» **Exercise instructions**
Out of the lines below, please list those that hold the string "edges".

» **Records for processing**
Start of Block
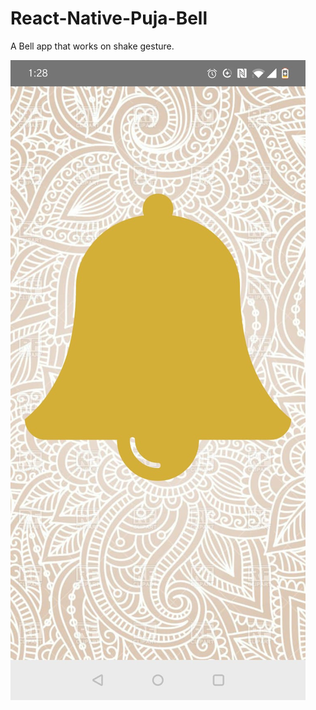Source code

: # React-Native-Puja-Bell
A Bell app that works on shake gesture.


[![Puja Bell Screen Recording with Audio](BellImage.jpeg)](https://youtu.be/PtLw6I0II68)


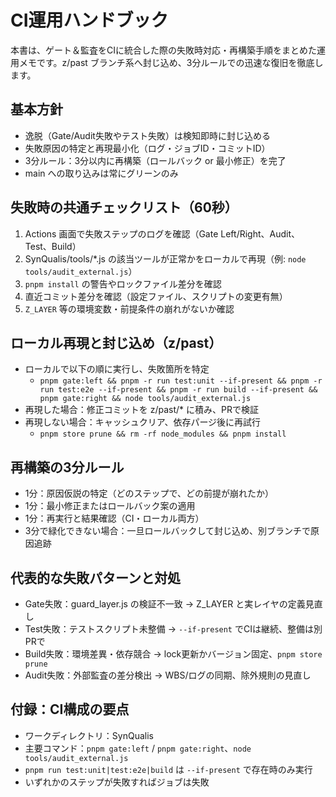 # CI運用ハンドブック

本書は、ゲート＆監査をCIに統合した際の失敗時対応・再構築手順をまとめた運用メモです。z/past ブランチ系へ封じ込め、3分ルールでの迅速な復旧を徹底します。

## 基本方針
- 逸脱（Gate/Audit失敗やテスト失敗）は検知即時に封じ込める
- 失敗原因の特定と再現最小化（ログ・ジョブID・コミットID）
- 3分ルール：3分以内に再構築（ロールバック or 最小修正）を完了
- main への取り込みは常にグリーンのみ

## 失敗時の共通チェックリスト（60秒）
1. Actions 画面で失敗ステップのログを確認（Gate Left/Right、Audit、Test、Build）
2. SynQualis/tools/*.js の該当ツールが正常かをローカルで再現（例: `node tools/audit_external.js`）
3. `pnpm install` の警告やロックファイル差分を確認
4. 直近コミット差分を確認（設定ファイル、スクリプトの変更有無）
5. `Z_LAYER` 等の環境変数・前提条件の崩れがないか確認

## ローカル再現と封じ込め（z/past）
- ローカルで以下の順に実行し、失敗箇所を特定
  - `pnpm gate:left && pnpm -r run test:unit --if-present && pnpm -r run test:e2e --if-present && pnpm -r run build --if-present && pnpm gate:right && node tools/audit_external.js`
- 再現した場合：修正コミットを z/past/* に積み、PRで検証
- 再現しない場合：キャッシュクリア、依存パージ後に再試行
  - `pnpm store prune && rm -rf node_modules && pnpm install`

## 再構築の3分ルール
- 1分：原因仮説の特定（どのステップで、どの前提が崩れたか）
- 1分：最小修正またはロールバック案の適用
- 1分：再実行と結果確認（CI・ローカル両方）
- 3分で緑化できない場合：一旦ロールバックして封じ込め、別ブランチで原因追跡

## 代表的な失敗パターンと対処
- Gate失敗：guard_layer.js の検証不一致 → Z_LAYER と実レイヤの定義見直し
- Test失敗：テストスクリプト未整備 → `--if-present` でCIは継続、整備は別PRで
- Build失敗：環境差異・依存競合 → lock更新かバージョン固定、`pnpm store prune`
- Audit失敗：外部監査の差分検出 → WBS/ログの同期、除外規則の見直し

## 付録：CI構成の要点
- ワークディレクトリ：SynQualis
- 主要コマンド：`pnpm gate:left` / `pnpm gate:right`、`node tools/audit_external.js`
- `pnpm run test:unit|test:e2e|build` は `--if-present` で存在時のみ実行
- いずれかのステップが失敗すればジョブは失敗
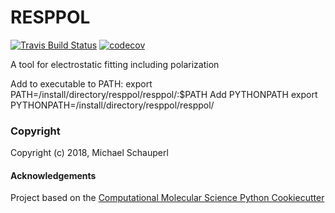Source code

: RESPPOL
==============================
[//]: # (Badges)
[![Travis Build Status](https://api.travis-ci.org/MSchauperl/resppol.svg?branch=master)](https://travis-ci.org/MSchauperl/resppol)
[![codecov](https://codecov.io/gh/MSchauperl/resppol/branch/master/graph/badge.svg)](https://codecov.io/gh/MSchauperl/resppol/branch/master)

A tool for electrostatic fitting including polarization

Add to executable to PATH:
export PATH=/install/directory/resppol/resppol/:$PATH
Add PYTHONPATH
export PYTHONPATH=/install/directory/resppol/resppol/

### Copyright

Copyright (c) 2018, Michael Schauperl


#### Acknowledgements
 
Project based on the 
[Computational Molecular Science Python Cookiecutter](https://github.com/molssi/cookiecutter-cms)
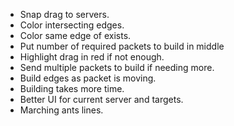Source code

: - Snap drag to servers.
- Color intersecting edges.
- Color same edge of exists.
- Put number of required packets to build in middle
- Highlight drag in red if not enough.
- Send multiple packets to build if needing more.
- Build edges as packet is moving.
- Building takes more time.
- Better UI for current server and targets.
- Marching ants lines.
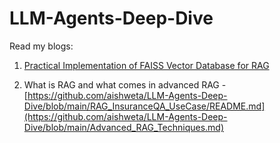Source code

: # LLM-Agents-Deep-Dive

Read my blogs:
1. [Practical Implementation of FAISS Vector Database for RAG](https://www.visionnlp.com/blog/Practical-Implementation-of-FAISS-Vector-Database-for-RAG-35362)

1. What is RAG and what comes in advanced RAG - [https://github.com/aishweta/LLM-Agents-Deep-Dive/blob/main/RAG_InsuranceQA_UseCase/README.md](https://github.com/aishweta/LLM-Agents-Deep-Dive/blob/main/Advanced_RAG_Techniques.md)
End of Block
Start of Block
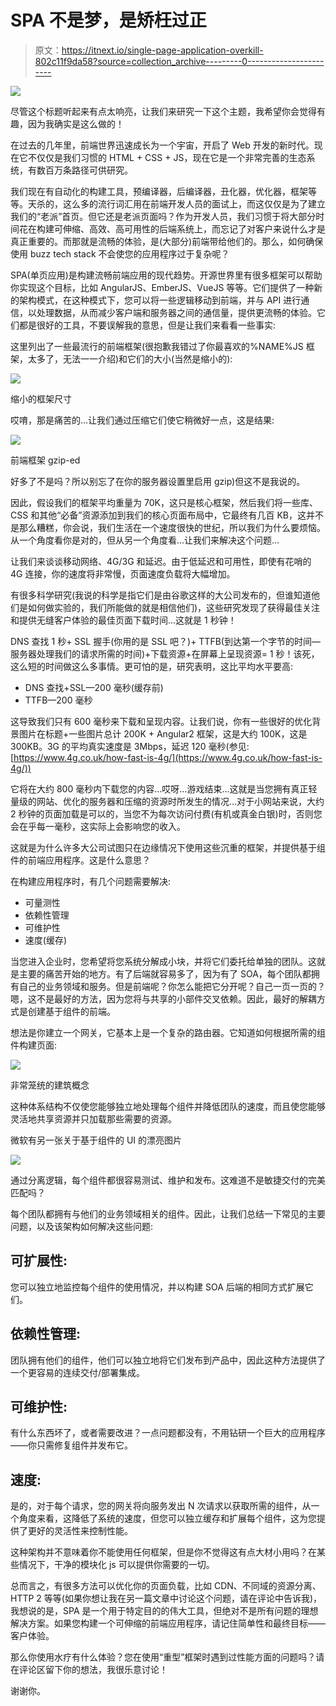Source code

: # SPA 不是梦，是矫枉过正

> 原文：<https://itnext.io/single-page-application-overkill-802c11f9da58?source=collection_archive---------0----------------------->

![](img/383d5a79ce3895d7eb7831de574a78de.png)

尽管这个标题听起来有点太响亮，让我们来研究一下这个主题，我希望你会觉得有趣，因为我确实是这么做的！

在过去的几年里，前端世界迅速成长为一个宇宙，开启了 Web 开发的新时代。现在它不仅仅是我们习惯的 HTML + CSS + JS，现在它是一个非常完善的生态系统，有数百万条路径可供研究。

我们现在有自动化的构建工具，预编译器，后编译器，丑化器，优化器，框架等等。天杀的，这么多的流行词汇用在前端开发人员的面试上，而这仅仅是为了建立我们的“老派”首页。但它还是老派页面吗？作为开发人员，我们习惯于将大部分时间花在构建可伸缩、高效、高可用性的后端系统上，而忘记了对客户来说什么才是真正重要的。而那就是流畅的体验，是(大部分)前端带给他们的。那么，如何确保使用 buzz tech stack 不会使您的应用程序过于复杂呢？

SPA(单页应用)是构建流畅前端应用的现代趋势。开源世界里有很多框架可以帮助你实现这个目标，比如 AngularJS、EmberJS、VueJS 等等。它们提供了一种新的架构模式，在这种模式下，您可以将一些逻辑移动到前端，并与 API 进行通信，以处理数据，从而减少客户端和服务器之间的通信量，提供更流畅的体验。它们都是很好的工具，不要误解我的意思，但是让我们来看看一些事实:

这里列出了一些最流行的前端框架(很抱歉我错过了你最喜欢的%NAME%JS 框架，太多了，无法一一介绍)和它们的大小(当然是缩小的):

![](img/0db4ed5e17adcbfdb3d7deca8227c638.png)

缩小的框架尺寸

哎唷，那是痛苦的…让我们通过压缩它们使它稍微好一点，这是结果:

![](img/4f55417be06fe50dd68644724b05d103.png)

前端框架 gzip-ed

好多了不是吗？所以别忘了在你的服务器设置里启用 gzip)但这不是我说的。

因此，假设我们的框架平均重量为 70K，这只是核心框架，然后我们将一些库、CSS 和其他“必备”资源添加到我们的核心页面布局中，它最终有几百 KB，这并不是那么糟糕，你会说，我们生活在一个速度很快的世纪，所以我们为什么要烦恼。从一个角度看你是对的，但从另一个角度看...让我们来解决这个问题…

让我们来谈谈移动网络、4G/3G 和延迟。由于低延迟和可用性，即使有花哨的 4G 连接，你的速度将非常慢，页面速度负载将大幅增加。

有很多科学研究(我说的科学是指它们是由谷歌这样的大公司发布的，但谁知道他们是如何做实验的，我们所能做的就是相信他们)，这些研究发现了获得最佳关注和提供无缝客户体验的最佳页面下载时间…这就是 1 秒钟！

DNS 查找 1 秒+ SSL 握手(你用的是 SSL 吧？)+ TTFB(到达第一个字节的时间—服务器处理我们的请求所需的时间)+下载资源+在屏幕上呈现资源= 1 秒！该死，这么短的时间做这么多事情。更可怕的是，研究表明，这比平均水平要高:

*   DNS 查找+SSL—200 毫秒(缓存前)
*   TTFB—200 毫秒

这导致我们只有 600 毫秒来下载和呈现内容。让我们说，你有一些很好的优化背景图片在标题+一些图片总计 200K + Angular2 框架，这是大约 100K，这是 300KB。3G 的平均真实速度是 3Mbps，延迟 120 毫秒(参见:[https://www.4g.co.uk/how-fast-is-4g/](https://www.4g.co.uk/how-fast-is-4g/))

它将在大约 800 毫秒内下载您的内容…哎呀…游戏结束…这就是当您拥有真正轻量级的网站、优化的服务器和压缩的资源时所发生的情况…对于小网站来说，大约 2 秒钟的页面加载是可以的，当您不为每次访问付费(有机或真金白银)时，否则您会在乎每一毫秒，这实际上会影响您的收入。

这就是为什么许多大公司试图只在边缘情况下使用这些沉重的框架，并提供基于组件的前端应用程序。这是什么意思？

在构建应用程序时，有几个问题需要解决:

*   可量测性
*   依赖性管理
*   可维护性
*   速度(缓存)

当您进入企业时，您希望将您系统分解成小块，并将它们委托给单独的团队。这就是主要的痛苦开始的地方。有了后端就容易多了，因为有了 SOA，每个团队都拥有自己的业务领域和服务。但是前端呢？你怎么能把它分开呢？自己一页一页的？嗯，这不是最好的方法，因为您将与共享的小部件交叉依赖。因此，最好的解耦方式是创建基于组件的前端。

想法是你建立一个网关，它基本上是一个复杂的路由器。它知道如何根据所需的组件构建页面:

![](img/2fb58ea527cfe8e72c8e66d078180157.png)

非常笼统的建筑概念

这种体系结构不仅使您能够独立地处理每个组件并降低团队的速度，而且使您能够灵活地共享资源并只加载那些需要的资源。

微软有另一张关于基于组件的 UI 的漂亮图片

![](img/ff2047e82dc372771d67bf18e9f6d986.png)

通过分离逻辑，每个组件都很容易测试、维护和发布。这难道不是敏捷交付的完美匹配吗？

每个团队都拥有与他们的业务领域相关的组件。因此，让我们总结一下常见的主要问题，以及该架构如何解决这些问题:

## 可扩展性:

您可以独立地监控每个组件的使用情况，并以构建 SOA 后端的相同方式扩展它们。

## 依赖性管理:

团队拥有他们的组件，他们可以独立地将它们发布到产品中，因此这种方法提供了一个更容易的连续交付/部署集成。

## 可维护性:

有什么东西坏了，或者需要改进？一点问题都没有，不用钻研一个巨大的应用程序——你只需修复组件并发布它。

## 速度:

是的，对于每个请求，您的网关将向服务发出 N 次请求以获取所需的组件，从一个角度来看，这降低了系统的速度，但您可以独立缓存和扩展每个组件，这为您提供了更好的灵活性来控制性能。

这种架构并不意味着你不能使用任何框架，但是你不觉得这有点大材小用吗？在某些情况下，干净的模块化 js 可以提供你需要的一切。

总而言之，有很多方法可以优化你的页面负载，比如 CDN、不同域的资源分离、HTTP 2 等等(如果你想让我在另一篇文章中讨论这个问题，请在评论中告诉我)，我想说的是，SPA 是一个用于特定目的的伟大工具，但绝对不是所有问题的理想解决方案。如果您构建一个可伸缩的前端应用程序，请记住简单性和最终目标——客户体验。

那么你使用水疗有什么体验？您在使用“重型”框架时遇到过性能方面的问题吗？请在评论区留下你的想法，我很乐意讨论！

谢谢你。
End of Block
» **Response area**
- Color intersecting edges.
- Build edges as packet is moving.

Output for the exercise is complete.